* Task prompt: Work through the data below and copy out every line where "queue" is found.

* Stored items from a collection:
+ + +

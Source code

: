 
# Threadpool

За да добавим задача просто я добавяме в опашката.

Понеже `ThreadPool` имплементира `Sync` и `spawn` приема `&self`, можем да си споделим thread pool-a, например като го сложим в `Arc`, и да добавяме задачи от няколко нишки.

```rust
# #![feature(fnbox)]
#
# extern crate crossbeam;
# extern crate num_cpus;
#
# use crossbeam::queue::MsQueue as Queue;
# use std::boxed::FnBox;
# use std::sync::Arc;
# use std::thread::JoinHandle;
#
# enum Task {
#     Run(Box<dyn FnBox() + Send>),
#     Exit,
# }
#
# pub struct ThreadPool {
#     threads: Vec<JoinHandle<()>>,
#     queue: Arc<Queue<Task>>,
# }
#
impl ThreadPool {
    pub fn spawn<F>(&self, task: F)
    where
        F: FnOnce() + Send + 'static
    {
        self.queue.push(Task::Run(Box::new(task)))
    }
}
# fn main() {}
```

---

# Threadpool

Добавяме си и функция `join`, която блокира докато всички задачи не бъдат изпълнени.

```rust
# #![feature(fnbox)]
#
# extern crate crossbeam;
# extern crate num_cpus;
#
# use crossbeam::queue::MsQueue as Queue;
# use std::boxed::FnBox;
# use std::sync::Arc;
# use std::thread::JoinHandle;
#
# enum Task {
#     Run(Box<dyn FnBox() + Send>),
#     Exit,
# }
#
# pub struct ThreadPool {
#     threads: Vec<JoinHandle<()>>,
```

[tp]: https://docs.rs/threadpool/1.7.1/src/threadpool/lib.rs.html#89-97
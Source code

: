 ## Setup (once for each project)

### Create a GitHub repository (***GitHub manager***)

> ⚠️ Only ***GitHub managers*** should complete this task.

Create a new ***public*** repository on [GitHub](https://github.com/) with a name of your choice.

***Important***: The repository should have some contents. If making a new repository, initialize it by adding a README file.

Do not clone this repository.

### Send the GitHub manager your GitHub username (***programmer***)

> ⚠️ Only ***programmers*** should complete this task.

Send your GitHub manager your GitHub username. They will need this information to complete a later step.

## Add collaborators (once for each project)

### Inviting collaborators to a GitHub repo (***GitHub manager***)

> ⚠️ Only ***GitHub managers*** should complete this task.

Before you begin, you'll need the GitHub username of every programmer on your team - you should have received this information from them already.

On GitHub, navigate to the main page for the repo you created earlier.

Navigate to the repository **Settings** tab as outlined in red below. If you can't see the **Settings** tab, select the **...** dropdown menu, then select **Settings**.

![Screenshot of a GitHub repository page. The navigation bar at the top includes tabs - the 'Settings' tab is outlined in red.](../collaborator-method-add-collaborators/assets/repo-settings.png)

+ + +

* Written response:
# use crossbeam::queue::MsQueue as Queue;
#     queue: Arc<Queue<Task>>,
        self.queue.push(Task::Run(Box::new(task)))
# use crossbeam::queue::MsQueue as Queue;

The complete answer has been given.